▶ **Data excerpts**
*** Block opens ***

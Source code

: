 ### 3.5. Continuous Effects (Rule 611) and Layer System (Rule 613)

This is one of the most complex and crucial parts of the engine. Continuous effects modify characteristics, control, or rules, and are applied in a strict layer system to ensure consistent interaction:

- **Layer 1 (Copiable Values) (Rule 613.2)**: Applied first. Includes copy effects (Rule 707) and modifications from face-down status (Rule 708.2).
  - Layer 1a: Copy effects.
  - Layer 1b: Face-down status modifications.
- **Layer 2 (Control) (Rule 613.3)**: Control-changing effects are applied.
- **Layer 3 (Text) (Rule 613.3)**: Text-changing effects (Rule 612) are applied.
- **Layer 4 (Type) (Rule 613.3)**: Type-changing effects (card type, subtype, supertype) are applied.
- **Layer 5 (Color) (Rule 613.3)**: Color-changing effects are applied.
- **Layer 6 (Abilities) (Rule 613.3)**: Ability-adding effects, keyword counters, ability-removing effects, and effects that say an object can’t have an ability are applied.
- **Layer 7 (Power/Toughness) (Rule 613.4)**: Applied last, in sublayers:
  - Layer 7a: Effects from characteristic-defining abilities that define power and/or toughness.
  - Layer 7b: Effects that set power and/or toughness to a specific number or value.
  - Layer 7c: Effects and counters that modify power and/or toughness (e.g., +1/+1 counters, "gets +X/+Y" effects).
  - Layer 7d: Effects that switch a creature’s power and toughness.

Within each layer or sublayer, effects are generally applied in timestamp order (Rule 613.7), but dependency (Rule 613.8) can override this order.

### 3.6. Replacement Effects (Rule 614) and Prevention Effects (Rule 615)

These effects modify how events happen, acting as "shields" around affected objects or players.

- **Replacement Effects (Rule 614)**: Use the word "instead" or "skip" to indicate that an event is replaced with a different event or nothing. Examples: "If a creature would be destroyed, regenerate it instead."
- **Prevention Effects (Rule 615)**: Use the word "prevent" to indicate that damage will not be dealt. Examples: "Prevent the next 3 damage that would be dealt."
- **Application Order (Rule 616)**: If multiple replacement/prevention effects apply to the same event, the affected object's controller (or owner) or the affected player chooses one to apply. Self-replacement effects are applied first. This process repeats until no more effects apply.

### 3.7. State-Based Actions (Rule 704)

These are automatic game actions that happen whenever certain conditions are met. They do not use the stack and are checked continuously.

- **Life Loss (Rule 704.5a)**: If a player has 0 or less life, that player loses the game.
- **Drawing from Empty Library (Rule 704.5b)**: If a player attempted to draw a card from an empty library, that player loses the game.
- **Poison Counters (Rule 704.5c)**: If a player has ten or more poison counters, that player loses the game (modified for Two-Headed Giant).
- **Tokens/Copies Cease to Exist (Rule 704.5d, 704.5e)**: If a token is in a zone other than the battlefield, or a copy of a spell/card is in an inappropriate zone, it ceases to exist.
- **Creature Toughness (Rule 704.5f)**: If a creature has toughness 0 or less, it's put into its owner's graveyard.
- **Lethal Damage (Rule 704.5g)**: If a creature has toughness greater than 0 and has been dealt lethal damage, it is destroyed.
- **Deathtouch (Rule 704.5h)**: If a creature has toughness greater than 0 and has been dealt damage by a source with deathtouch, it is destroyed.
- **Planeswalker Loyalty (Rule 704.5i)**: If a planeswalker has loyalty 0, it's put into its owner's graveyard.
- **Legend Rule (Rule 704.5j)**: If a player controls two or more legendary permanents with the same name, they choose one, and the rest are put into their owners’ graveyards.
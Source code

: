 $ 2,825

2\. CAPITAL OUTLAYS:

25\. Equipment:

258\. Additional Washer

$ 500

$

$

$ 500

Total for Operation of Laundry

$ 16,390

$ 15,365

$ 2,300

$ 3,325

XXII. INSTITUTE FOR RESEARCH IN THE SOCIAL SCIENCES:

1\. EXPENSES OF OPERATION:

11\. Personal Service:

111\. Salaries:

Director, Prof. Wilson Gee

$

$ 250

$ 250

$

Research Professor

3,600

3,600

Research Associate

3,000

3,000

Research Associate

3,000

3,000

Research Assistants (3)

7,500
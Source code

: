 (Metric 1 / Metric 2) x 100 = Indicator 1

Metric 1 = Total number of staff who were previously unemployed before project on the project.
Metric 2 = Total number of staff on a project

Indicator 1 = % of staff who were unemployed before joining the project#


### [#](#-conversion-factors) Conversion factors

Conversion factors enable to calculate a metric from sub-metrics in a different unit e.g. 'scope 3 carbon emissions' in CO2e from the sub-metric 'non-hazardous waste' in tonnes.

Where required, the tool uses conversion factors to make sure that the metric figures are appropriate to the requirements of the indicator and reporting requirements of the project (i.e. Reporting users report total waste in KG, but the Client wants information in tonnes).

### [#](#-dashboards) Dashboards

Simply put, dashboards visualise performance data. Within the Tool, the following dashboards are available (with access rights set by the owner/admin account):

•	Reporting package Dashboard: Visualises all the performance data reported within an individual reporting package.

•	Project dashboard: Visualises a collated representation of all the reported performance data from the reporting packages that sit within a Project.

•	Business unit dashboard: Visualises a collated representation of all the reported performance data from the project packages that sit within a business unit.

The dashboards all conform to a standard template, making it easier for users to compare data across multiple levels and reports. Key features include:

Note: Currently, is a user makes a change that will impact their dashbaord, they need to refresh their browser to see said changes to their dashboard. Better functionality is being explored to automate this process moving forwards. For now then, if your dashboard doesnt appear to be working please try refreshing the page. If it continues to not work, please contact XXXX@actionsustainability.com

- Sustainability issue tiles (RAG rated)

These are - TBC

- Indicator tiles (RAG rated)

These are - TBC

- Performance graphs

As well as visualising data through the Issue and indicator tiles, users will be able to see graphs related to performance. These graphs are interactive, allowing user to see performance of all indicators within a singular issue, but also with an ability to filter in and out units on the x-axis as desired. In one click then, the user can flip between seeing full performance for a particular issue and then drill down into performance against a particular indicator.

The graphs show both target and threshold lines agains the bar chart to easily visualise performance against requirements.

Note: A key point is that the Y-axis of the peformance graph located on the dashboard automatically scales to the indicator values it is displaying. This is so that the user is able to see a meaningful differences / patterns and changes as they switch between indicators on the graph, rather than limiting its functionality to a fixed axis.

*** Block closes ***

▶ **Problem**
Up to and including the line with "This is one", restate the records above word for word from the very first line.

▶ **Result of this task**
Source code

: ### 3.5. Continuous Effects (Rule 611) and Layer System (Rule 613)

This is one of the most complex and crucial parts of the engine. Continuous effects modify characteristics, control, or rules, and are applied in a strict layer system to ensure consistent interaction:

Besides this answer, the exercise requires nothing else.